The custom template lets you calculate a cohort of values by composing several blocks. For example, you can create a cohort for Regular Subscriptions. A regular subscription is one for which at least half its users are regular watchers. A regular watcher is a user who has played content on at least five distinct days in the last 30 days.

  1. Go to + > Cohorts > Custom.
  2. Select a dataset in the Cohort of field. For example, choose the Subscriptions dataset.
  3. (Optional) Click Unnamed Cohort, and enter a name and description.
  4. Add a new Aggregate block in the Blocks section. Set the aggregator to count and choose the Users dataset. You can call this the Overall Users block.
  5. Add another Aggregate block to calculate the number of Regular Users.
  6. Set the aggregator to count and choose the Users dataset.
  7. Add a filter where Regular Watchers is True. This creates the Regular Watchers cohort. See how the Regular Watchers cohort is created.
  8. Add a Formula block to calculate regular subscriptions. Enter the following formula: 
    "Regular Users" / "Overall Users" >= 0.5.
  9. Click Run.
  10. Click Save.
Custom

Conditional on aggregate

This template lets you calculate an aggregated quantity per actor to decide on inclusion in the cohort. For example, you can create a cohort of Heavily Marketed Users in the USA.

  1. Go to + > Cohorts > Conditional on Aggregate.
  2. Select a dataset in the Cohort of field. For example, choose the Users dataset.
  3. (Optional) Click Unnamed Cohort, and enter a name and description.
  4. Set the condition in the And/Or section as follows: country in USA, CAN, AUS. Name this block Heavily Marketed Users.
  5. Go to the Aggregate block. Choose the count aggregator and select Heavily Marketed Users as the value.
  6. Click Run.
  7. Click Save.
Conditional on Aggregate

Conditional on intervals engaged

This template lets you calculate the number of distinct time intervals each actor engaged in some behavior. As an example, create a cohort of Regular Watchers. Here, a regular watcher is a user who has played content on at least five distinct days in the last 30 days.

  1. Go to + > Cohorts > Conditional on intervals engaged.
  2. Select a dataset in the Cohort of field. For example, choose the Users dataset.
  3. (Optional) Click Unnamed Cohort, and enter a name and description.
  4. Choose count of distinct days from the drop-down list and select the Users dataset in the Intervals Engaged block.
  5. Set the condition as did Play Content. Add a filter with the following configuration: where event time in Last 30 days at least 1 time and at most unbounded time. You can call this the Days Played block.
  6. Add an And/Or and set the condition to Days Played >= 5.
  7. Click Run.
  8. Click Save.
Conditional on intervals engaged

View cohorts

Cohorts section

  1. Click the Home icon.
  2. Select the Cohorts checkbox. The resulting page displays a set of templates at the top for defining cohorts.
  3. Use the search bar to find individual cohorts by name.
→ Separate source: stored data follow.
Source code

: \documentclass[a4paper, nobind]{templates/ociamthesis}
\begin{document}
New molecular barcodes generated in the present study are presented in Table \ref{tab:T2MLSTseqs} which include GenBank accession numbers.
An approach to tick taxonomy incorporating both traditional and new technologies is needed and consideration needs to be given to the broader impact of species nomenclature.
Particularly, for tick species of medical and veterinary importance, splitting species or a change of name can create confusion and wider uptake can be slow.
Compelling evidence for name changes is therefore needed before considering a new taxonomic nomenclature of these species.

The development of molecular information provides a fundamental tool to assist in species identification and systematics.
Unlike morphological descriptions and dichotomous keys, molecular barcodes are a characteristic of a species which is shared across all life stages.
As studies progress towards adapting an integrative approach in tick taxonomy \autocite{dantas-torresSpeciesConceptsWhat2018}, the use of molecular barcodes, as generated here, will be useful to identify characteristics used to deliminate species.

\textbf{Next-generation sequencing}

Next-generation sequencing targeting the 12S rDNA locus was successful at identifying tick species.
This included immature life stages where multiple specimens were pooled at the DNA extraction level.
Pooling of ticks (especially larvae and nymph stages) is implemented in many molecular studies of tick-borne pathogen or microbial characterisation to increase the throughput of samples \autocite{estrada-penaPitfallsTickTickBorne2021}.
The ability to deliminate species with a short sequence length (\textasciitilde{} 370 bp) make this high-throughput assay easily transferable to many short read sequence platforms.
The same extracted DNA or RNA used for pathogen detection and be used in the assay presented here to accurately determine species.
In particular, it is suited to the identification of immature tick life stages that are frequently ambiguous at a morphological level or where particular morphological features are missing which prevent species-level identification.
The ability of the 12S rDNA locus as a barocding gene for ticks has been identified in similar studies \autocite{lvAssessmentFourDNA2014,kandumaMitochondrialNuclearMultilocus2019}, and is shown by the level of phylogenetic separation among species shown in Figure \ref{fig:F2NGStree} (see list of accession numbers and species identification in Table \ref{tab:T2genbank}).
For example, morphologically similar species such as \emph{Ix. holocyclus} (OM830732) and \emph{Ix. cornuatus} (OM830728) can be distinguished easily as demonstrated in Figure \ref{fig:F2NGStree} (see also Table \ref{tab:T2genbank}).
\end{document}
You can find a paginated listing of cohorts in the system, pooled across the datasets.

Each cohort entry contains the following information:

    • Name (with Description, if any)
    • Created By
    • Updated By
    • Updated At
    • Type (refers to the template used when defining the cohort)
View cohort

Dataset page

Alternatively, click Cohorts inside the dataset page to access the cohorts for a given dataset.